As I gasped for air halfway up on of the hills, I was reminded that men would have to climb these hills to be at the top by 8 a.m. to start their day working, building these walls. After finishing at 5 p.m., they would trek home again, possibly miles to where they lived, only to get up the next day and do it all over again.
The thought, however, didn't make my legs feel any better. It got to the point where the leader decided that taking my backpack would help.
Sheepishly, I made my way up the moutain, with a bit more ease and less weight on my back.
It took probably a couple hours to get to the summit. It was two mountains before we were finally at the top.
The view was breathtaking. It was one of those odd Northern Irish days where the sun was shining and the blue sky was out.
I looked down to the bottom - our cars looked like dinky toys. We were so high up.
I had actually climbed to this height. Amazing.
I could see the Isle of Man from where I was standing. There were lakes from above, almost as beautiful as what we'd seen in Intelakken, and just as breathtaking.
You could see the shadows of the clouds slowly moving across the mountains across from where we stood. It was windy as well. You felt like you had to hold onto the rock just to make sure you weren't blown off the top.
The group climbed onto some rock formations that were at the top to get a view.
Stating the obvious, this made the hard work all worth it.
And so we began our decent...only to come across another "wee" mountain everyone thought would be good to climb. Either my legs had given up or gotten stronger but I managed to ascend AND have a "yes" "no" conversation with the nice gentleman who was carrying my bag.
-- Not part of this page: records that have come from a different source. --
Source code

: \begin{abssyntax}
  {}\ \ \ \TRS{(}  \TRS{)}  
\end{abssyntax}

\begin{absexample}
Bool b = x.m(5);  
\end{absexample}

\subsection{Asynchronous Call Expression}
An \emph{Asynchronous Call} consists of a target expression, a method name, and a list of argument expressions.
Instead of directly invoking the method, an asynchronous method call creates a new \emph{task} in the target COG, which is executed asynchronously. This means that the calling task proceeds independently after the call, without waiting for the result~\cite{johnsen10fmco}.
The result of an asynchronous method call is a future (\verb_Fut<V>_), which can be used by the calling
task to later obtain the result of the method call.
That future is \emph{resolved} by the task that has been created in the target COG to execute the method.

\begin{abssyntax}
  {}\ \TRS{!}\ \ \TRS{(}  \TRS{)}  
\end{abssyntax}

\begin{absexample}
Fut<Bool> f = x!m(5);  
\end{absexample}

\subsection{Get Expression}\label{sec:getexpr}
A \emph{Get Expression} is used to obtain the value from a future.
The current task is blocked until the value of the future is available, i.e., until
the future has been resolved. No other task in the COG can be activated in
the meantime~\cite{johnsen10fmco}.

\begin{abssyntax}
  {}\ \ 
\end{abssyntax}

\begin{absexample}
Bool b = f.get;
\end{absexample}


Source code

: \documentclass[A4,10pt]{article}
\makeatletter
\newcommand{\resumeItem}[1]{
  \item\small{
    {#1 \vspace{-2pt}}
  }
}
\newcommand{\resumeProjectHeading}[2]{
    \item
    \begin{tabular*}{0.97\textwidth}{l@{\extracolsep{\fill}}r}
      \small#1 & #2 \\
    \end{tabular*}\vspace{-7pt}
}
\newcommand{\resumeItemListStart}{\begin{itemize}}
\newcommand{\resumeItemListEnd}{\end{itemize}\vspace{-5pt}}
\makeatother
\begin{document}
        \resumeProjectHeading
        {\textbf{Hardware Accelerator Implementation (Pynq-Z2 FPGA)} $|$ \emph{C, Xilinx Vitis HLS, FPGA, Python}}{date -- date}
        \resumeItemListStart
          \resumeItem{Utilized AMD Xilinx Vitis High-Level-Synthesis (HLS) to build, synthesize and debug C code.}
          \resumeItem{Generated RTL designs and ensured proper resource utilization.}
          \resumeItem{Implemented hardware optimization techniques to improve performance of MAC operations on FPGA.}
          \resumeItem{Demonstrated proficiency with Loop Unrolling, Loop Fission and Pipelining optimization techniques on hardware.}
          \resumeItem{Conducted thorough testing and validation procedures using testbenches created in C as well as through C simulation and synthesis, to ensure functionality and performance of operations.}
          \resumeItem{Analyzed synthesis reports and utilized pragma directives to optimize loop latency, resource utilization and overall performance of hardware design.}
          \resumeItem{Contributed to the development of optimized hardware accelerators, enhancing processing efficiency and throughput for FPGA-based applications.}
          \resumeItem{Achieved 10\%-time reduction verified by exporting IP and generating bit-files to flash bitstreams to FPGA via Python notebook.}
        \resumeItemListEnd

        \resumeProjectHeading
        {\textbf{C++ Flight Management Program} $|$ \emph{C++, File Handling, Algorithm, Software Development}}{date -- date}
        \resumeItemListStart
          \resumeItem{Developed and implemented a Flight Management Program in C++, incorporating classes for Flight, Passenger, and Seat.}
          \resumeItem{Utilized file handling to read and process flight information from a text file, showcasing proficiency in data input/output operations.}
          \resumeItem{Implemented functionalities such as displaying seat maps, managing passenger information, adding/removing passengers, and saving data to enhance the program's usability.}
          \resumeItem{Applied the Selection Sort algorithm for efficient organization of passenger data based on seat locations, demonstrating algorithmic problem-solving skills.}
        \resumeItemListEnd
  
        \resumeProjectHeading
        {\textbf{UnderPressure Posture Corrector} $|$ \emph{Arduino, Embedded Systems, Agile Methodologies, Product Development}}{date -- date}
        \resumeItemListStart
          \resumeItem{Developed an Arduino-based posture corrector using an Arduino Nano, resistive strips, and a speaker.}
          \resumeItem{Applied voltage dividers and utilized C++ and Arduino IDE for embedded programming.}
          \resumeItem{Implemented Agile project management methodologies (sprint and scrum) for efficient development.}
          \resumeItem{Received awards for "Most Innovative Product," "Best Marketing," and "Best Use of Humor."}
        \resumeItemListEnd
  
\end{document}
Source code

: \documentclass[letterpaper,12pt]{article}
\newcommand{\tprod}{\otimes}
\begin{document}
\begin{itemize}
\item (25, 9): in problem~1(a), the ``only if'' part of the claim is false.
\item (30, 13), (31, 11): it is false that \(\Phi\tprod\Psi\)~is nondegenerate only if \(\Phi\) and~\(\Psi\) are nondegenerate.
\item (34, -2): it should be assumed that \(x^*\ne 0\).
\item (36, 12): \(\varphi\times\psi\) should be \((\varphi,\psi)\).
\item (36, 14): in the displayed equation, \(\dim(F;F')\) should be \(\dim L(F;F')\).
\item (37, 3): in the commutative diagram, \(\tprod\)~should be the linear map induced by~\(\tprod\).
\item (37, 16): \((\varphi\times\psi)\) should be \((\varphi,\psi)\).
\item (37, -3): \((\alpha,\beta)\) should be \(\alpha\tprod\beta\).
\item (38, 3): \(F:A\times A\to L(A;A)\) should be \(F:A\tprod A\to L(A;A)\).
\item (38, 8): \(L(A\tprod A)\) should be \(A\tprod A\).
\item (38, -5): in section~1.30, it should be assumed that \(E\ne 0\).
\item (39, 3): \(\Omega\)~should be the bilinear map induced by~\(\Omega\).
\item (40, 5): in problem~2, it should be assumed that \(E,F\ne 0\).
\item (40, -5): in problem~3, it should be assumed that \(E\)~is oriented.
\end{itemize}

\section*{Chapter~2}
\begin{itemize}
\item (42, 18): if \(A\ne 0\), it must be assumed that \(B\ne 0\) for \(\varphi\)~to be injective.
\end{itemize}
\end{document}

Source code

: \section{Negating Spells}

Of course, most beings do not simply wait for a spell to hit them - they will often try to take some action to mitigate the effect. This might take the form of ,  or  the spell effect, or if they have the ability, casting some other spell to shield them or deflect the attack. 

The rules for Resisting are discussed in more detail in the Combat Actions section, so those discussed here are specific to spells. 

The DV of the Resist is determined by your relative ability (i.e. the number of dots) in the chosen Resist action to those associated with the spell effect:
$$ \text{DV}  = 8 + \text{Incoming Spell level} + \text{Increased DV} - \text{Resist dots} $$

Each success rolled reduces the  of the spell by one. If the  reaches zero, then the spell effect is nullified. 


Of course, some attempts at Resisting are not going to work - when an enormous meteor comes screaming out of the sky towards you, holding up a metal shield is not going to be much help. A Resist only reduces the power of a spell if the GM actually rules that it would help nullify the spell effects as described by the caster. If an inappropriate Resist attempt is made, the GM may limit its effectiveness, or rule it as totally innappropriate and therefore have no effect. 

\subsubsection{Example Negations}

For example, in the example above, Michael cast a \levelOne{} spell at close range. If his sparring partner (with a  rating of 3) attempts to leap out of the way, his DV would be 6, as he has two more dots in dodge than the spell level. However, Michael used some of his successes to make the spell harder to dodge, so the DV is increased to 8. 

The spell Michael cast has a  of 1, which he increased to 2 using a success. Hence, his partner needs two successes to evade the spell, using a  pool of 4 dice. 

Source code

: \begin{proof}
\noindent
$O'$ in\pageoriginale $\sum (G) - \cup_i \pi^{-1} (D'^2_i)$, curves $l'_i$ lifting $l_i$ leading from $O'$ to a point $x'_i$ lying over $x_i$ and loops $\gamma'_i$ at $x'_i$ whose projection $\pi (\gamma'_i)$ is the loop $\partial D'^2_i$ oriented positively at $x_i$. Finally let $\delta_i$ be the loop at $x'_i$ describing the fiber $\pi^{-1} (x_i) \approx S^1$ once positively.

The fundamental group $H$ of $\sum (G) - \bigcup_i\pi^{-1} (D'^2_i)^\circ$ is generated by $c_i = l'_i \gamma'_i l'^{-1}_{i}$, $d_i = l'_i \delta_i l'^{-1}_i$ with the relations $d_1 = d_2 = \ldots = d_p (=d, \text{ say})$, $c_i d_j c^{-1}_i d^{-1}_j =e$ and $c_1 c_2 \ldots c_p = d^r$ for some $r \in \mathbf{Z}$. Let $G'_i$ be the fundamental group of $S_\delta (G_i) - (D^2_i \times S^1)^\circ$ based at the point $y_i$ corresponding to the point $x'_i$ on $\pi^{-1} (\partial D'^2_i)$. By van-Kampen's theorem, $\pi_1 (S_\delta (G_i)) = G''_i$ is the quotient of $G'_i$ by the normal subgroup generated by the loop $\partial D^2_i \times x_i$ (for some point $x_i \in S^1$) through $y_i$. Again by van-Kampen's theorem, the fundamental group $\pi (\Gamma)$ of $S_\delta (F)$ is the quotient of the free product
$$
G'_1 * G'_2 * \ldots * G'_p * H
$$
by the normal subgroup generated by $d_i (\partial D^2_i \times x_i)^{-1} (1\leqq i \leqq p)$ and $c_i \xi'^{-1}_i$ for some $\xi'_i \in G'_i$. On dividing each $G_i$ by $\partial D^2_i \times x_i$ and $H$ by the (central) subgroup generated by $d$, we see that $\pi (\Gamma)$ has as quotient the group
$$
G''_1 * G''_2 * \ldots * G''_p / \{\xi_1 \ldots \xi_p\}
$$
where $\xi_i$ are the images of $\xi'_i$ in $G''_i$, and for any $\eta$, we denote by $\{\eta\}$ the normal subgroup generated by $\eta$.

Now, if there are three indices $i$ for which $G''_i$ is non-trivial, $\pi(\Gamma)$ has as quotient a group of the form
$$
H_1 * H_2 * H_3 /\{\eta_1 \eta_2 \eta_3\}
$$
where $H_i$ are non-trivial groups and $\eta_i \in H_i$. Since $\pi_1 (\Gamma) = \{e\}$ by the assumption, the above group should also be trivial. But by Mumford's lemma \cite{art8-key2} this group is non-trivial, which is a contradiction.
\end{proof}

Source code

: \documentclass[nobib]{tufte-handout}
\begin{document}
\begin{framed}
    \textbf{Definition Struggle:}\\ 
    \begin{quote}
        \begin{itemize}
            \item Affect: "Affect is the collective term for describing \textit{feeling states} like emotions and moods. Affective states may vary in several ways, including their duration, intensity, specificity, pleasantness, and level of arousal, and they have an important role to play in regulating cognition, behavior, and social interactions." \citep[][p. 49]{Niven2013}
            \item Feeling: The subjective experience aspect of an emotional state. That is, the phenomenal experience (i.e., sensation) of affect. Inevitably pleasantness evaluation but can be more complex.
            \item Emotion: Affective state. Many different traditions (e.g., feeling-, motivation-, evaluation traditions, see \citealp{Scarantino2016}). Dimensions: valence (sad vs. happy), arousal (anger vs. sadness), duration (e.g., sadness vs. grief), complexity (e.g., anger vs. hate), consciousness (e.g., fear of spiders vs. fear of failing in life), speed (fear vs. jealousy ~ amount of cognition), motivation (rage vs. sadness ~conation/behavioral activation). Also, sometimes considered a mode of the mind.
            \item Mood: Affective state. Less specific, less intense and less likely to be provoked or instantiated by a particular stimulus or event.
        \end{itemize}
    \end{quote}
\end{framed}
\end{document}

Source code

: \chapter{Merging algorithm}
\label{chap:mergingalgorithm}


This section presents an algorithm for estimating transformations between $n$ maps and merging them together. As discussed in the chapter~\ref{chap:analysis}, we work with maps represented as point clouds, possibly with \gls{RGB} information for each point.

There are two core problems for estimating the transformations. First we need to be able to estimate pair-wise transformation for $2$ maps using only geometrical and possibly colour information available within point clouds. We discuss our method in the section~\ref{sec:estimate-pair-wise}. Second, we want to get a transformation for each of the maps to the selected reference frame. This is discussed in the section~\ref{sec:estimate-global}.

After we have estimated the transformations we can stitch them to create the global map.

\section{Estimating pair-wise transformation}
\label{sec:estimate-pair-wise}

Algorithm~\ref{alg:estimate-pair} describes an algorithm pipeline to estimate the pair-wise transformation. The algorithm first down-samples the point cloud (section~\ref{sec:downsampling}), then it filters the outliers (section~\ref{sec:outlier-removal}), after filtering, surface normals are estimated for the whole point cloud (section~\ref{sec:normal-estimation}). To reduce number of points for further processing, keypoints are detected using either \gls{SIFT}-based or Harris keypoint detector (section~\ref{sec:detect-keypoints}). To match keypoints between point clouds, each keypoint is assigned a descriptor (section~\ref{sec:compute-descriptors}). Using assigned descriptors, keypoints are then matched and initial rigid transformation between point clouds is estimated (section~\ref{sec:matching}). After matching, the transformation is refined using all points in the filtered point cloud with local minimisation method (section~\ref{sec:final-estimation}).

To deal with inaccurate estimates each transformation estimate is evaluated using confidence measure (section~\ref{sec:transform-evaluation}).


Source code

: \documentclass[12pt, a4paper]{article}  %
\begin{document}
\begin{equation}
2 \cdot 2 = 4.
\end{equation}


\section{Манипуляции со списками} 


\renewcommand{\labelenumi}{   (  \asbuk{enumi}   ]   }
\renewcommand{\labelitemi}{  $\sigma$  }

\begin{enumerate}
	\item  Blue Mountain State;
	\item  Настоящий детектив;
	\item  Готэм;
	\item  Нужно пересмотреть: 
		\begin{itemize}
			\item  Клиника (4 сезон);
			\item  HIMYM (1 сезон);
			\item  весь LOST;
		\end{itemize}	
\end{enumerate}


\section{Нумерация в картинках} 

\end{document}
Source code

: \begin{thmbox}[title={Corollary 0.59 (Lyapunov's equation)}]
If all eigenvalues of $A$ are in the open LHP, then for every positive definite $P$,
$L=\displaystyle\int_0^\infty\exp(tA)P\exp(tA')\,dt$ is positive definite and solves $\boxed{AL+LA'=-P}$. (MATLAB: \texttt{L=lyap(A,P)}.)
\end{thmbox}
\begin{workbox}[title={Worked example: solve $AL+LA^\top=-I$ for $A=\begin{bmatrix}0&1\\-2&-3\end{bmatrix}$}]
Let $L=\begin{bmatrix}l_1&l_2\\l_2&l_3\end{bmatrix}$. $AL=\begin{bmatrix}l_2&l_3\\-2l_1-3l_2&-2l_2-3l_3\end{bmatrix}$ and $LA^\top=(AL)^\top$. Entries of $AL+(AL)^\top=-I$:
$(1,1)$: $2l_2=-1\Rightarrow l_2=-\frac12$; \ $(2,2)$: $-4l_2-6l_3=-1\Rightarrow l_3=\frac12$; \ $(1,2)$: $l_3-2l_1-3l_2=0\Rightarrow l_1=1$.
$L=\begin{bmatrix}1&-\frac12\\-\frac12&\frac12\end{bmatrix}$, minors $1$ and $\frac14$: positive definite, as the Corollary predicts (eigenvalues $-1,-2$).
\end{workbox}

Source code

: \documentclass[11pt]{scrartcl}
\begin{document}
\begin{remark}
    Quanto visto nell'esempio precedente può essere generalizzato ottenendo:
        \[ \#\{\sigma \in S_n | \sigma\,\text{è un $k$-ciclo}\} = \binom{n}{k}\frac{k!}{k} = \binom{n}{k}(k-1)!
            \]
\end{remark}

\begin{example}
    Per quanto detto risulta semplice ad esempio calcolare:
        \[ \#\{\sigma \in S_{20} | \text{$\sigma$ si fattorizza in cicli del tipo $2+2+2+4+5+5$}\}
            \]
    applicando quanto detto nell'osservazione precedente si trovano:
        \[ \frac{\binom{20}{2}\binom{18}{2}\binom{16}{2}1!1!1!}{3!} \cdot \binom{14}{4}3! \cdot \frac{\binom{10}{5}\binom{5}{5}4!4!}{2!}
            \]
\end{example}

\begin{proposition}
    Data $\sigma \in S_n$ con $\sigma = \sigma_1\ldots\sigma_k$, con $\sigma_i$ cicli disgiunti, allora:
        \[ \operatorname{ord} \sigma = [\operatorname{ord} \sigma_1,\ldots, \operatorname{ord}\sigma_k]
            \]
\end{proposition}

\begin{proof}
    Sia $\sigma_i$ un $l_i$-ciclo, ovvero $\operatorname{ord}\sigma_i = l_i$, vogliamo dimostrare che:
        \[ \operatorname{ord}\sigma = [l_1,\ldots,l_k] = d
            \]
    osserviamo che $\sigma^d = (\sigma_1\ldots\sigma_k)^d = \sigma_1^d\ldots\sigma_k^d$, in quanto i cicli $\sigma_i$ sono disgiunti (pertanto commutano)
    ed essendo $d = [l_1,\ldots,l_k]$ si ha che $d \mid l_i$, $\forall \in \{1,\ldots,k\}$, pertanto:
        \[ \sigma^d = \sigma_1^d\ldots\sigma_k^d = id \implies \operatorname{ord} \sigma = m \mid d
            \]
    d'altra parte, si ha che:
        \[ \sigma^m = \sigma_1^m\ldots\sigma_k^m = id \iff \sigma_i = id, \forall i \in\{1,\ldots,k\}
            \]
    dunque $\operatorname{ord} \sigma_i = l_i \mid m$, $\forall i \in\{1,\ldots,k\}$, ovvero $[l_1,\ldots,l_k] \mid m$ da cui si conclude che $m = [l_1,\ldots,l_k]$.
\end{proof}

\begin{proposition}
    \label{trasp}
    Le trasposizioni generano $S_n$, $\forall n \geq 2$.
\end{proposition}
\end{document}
Finally at the top of this mountain, we made our actual descent - and this is where I realized I need to get walking boots. My trusty little shoes did their best but there was no way they could have saved me from twisting an ankle if I had tried to go any faster then I already was. Plus, I needed to keep my eye open for the bogs - not that it mattered much since I had step in abotu 3 by that point anyway.
And my knees were not happy campers by that point. Every step was starting to become torturous. And we seemed to have so far to go.
About an hour later, we finally got back to our cars. Off with the shoes, off with the socks. Heaven. It was after 7:30 p.m.
I looked back at the mountains. They seemed even larger then they were when I saw them in the morning.
Somehow, though, less unsurmountable.